Is there a directive akin to \c ansitext for UTF8 files? \c utf8 and \c utf8text do not appear to work.

If I do not give any directive, Word recognizes that the file is UTF8, but a dialog pops up requiring me to confirm this each time the file needs updating, which I want to avoid.

1

There are 1 best solutions below

0
On BEST ANSWER

There is a directive ( \c Unicode ) but unfortunately using it does not actually eliminate the character encoding pop-up, even when the Unicode text starts with a BOM (Byte Order Mark), which are in any case discouraged by Unicode.

So although that answers the question actually asked, it doesn't solve the problem. Nor, according to the discussion in comments to the Question, would any of the following solve the problem for the OP, but they might help others.

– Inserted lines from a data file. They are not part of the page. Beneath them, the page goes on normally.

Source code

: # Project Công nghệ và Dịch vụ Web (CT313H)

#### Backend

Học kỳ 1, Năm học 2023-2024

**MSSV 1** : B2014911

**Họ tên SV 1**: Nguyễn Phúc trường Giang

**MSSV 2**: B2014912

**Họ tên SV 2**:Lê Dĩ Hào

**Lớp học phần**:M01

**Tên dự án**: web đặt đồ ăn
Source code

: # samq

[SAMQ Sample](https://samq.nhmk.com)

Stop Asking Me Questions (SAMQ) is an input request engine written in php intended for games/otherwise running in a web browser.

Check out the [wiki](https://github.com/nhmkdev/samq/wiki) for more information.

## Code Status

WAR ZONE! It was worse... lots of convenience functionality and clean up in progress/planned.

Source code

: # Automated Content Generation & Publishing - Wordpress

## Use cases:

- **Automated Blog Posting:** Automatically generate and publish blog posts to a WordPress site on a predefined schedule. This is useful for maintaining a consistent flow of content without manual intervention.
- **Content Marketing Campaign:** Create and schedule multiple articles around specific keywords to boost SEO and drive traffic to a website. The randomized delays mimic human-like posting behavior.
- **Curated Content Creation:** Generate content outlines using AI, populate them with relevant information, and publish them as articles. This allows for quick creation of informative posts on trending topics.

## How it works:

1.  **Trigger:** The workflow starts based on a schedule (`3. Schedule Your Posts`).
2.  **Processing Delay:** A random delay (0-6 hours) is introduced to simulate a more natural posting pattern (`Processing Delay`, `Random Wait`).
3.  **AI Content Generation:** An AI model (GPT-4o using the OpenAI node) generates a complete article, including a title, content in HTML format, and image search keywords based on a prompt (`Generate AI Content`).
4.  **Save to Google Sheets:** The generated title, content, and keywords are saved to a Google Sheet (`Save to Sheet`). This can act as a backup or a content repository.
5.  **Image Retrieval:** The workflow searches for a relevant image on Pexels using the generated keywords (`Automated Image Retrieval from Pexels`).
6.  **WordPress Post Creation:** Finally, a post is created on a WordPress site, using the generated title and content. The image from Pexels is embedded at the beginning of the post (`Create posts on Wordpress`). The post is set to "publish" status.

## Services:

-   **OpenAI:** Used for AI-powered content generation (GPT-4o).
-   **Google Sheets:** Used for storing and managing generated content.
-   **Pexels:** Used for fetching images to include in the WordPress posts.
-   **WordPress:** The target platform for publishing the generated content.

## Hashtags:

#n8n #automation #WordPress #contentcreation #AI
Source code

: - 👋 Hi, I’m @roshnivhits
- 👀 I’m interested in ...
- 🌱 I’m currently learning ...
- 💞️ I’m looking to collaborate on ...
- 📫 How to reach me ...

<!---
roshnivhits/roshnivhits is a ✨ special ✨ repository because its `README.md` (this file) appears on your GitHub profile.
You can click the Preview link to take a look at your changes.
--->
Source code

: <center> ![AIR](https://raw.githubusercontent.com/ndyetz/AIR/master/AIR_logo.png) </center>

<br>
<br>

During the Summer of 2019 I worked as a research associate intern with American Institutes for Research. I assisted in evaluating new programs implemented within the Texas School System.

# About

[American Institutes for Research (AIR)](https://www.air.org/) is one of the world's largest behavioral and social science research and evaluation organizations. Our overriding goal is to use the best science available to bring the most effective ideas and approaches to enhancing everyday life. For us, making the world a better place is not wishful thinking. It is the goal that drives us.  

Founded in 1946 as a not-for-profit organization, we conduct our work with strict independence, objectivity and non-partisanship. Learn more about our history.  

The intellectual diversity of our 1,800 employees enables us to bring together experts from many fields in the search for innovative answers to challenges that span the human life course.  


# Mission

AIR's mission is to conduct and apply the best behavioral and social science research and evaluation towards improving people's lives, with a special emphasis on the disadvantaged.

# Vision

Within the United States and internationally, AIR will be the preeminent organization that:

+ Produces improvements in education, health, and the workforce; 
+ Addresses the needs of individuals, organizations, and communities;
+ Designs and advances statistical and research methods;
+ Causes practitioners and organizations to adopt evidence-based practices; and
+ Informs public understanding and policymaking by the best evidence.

According to the ISO 29500 standard that describes .docx documents, INCLUDETEXT is supposed to have an \e switch that lets you specify an encoding. But, according to Microsoft's standard document [MS-OI29500].pdf, Word ignores any \e switch.

As far as I am aware the only way to avoid that pop-up when the included text is in Unicode format (UTF-8) is to set a value in the Windows Registry that tells Word the default encoding for text files.

The problem with that is that that setting will affect what happens to all the text files opened by Word, whether through the file open dialog or an INCLUDETEXT.

To create the setting, you need to navigate to the following Registry location, e.g. for Word 2016/2019 it would be

HKEY_CURRENT_USER\Software\Microsoft\Office\16.0\Word\Options

and for Word 2010 it would be

HKEY_CURRENT_USER\Software\Microsoft\Office\14.0\Word\Options

Then add a DWORD value called DefaultCPG and set its value to the code page you want to be the default. For UTF-8, that's decimal 65001.

If you have control over the format of the file to be included, you could consider using a format that wouldn't trigger the encoding pop-up. That leads to another set of problems, e.g. if you used HTML you would probably have to deal with HTML special characters such as & etc., whitespace, and RTL characters (which Word seems to reverse). But the following HTML "framework" is enough to insert a text chunk without additional paragraph marks and so on:

<html>
  <meta charset="UTF-8">
  <body>
    <a name="x">your text</a>
  </body>
</html>

In the INCLUDETEXT field, you then use the "x" to indicate the subset you want to include, e.g.

{INCLUDETEXT  "path\file.htm" x \c HTML}

The HTML coding <a name="something"> is deprecated in HTML 5, but Word only understands the earlier HTML convention.